Choosing a vehicle is tough. Sunroof or moonroof? Front-wheel drive, rear-wheel drive, or all-wheel drive?
And what about car buyers who are considering switching to a hybrid or electric vehicle to replace their conventional vehicle? Should they go with a standard hybrid, plug-in hybrid, battery electric, or fuel cell? What is the difference between these types of vehicles anyway?
Conventional hybrids
Conventional hybrids, like the original Toyota Prius, combine a gasoline engine with an electric motor. While these vehicles use a battery to power their electric motor, they can’t be plugged in and recharged. Instead their batteries are charged through regenerative braking, which converts the moving car’s kinetic energy into electricity when the brakes are applied. This energy is normally wasted in conventional vehicles.
Depending on the type of hybrid, the electric motor works with the gasoline-powered engine to reduce gasoline use or even allow the gasoline engine to turn off altogether. Although they are powered solely by gasoline, hybrid fuel-saving technologies can dramatically increase fuel economy. For example, the 2020 Hyundai Sonata Hybrid Blue achieves a combined 52 miles per gallon (mpg) compared to a combined 31 mpg for a non-hybrid version. At 12,000 miles a year, that means saving over 150 gallons of gasoline each year.

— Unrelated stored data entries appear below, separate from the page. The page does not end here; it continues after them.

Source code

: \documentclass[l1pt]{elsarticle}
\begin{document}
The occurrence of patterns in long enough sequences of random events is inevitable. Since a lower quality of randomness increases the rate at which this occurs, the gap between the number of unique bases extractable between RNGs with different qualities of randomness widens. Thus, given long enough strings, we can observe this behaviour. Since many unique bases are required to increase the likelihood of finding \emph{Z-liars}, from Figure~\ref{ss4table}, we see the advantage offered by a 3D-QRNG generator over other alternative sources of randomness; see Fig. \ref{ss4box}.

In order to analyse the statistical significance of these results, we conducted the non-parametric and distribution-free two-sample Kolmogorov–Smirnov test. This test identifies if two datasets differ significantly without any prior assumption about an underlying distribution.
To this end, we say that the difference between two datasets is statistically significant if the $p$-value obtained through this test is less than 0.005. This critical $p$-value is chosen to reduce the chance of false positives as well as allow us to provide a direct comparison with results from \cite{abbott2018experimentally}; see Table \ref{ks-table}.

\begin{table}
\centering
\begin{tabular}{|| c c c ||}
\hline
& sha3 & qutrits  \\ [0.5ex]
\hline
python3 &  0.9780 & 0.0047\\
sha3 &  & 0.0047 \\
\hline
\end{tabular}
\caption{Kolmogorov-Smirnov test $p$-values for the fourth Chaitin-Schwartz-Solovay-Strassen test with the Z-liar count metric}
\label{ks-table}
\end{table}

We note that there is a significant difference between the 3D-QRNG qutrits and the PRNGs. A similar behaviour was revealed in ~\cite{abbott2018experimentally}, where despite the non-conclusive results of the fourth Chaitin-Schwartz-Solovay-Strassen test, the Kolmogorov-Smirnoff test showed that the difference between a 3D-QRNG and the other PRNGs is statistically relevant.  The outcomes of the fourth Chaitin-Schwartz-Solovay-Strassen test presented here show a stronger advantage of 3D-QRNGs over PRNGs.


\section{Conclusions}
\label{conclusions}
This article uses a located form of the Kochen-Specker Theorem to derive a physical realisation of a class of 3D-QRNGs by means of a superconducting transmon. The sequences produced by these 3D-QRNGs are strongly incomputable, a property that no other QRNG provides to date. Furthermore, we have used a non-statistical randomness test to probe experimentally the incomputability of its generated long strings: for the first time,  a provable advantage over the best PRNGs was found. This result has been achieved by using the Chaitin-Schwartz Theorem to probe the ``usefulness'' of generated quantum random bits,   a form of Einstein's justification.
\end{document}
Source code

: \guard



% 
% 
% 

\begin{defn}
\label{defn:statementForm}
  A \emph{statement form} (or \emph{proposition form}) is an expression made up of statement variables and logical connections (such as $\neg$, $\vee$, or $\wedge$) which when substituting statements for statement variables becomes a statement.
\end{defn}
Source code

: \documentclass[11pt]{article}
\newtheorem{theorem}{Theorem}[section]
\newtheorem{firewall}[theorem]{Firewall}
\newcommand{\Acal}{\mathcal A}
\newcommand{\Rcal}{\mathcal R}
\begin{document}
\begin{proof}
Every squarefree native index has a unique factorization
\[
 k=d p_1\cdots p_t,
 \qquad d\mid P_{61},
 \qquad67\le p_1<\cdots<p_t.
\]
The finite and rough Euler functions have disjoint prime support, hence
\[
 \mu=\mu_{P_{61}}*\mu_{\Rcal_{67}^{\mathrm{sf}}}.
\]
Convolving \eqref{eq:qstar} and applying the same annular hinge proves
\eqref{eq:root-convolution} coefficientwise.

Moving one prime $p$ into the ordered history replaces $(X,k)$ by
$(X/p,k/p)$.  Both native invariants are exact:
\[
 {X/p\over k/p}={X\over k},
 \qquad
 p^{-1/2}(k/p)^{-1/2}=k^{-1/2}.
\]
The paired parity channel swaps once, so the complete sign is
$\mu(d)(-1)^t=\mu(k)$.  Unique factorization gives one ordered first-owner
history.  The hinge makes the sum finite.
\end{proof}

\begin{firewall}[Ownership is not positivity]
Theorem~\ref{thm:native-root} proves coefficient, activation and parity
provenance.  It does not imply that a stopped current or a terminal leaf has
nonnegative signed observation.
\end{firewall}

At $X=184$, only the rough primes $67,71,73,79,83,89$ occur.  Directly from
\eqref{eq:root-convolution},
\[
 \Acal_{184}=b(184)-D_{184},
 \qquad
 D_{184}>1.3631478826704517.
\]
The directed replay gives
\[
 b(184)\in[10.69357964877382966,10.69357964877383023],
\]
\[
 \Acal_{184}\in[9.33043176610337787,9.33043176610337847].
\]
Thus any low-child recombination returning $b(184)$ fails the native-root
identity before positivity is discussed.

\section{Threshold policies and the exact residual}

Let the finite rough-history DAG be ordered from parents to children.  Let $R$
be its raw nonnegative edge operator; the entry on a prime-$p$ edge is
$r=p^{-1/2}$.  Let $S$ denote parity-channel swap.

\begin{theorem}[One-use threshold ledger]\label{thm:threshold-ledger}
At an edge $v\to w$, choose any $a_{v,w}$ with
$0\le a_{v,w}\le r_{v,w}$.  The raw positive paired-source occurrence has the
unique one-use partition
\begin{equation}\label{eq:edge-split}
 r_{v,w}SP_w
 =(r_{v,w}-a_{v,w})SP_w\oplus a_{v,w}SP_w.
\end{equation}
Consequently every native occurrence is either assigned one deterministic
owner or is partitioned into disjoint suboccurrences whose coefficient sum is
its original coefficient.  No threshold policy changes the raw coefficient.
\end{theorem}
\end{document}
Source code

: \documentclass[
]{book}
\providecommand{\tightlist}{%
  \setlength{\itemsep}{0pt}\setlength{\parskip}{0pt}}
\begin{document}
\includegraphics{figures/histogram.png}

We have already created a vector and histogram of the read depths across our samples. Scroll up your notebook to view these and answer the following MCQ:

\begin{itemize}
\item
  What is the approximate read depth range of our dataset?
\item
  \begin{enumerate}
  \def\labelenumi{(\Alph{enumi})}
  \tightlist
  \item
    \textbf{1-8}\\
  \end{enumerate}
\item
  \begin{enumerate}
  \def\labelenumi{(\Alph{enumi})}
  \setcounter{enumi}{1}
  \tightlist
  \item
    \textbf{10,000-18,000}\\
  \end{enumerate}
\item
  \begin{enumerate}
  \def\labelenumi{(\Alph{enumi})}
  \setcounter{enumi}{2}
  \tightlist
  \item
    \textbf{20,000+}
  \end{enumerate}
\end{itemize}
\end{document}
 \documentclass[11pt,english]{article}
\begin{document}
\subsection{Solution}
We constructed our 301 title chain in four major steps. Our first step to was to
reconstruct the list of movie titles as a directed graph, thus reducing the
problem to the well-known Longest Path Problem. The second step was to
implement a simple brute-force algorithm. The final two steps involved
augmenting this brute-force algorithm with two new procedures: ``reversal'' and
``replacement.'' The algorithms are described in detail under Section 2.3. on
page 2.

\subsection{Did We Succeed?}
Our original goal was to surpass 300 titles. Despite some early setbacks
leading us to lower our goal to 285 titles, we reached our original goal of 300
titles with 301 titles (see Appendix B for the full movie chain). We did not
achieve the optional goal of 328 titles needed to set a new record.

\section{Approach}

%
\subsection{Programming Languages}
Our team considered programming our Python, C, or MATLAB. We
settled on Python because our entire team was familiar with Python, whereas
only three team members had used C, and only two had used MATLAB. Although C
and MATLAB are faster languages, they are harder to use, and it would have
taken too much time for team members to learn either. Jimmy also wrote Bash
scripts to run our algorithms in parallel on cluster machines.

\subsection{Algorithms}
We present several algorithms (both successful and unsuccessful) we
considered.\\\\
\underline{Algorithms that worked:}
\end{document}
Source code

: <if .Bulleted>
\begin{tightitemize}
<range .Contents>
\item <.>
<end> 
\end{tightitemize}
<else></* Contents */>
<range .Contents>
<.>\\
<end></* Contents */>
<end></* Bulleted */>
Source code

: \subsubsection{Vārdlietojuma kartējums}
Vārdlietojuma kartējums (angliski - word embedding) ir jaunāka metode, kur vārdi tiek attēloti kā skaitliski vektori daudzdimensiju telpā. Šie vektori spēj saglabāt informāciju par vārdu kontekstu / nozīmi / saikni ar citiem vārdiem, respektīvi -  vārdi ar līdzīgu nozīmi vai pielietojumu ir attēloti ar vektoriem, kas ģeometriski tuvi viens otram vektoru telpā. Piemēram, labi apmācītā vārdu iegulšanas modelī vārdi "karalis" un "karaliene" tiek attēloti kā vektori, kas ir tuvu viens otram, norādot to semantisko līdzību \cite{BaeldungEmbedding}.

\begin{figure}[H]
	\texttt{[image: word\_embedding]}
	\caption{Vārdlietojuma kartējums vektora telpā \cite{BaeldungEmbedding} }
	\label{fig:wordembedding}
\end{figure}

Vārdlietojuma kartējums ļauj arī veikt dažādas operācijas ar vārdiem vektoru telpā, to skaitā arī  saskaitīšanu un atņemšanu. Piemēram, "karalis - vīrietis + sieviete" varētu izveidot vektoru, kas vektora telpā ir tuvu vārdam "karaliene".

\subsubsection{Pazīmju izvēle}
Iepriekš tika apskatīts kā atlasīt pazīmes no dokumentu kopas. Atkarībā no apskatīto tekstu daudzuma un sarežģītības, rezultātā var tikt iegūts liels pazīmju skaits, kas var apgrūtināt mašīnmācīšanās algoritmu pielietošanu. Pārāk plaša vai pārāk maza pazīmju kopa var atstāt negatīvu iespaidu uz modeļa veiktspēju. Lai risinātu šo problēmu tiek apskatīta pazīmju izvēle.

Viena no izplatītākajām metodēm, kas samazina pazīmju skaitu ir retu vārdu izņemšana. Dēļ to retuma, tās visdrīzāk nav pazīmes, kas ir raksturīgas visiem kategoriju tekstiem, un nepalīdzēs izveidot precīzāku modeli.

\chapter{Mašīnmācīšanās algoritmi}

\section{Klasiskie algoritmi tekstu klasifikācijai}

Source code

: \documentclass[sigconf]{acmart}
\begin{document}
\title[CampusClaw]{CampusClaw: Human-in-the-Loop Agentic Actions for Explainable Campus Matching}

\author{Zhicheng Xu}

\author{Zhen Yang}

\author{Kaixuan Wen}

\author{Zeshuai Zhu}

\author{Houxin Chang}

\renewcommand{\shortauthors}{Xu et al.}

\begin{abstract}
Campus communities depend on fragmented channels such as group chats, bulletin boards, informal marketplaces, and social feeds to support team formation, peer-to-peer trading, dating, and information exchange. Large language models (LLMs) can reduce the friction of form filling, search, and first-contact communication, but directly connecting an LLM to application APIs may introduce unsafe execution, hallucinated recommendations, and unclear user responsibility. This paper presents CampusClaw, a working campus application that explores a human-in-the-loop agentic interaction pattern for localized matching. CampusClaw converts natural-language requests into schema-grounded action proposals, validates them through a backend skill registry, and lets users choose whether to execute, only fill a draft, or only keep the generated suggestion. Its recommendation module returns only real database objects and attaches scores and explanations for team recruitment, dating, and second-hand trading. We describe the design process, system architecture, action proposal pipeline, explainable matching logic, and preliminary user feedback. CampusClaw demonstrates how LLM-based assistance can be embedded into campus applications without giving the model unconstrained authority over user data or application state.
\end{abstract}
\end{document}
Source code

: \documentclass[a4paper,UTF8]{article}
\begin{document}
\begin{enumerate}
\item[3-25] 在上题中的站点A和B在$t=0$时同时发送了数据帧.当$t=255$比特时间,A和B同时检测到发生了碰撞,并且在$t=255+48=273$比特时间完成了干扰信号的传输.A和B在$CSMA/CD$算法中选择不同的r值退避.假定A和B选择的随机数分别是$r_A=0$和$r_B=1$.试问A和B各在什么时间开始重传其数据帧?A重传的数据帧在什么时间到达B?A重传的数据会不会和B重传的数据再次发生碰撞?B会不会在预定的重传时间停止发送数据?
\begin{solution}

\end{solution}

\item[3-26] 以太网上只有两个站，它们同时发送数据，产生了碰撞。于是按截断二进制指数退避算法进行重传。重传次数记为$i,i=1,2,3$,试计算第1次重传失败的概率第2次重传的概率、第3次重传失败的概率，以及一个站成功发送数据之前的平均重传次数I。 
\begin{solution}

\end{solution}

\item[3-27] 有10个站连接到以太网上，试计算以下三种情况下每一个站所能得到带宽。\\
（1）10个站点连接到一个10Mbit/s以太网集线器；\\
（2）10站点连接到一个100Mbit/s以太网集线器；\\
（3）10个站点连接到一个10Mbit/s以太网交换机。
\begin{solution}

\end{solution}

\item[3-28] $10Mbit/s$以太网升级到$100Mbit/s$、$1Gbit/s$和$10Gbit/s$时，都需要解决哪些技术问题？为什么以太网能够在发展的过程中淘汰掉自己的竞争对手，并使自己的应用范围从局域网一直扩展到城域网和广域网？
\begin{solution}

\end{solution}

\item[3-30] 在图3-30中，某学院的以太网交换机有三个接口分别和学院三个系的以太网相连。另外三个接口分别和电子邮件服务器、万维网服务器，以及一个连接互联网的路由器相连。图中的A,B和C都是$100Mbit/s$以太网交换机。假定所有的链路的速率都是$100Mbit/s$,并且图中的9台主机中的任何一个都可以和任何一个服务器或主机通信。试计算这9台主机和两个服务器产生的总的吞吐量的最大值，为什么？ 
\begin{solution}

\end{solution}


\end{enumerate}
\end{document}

Plug-in hybrid electric vehicles (PHEVs)
Plug-in hybrid electric vehicles (PHEVs), like conventional hybrids, have both an electric motor and internal combustion engine. So why opt for a PHEV instead of a conventional hybrid? Well, unlike conventional hybrids, PHEVs have batteries that can be charged by plugging into an outlet—which means they can substitute electricity from the grid for gasoline. The 2020 Honda Clarity Plug-in Hybrid, for example, can go about 48 miles using only electricity before switching to the gasoline motor for propulsion.
Though 48 miles doesn’t sound like a long distance, many people drive less than this each day. In a UCS survey, 54 percent of respondents reported driving less than 40 miles a day. Moreover, using electricity instead of gasoline is cheaper and cleaner for most people.
Battery electric vehicles (BEVs)
Battery electric vehicles run exclusively on electricity via on-board batteries that are charged by plugging into an outlet or charging station. The Nissan LEAF, Chevy Bolt EV, and Tesla Model S fall into this category, though there are many other BEVs on the market. These vehicles have no gasoline engine, have longer electric driving ranges than PHEVs, and never produce tailpipe emissions. Though there are emissions associated with charging these vehicles, the average BEV produces much lower carbon emissions than a gasoline vehicle.
The electric range of BEVs on the market today varies, but a number of models can go over 200 miles on a single charge. A UCS survey found that a BEV range of 60 miles would fit the weekday driving needs of 69 percent of US drivers. As battery technology continues to improve, BEV ranges will extend even further, offering more drivers the option of driving exclusively on electricity.
Fuel cell electric vehicles (FCEVs)
Fuel Cell Electric Vehicles (FCEV) use an electric motor like a BEV, but store energy quite differently. Instead of recharging a battery, FCEVs store hydrogen gas in a tank. The fuel cell in FCEVs combines hydrogen with oxygen from the air to produce electricity. The electricity from the fuel cell then powers an electric motor, which powers the vehicle just like a BEV.
As with BEVs, there is no smog-forming or climate-changing pollution from a FCEV’s tailpipe—the only byproduct is water. Unlike BEVs or PHEVs, however, FCEVs don’t need to be plugged in, since their fuel cells are recharged by refilling with hydrogen, which can take as little as 5 minutes at a filling station.
But just as producing electricity to charge a plug-in vehicle creates emissions, producing hydrogen also generates emissions. Hydrogen made today from natural gas produces about the same total emissions per mile as a plug-in vehicle that uses electricity generated from natural gas. But when made from renewable sources like solar power, hydrogen can be nearly emission-free.
Moreover, hydrogen fueling infrastructure, like public electric vehicle charging stations, is still ramping up—and mostly available in California. With increased state and federal policies aimed at helping get more of these vehicles on the road, FCEVs can become a large part of our future transportation systems.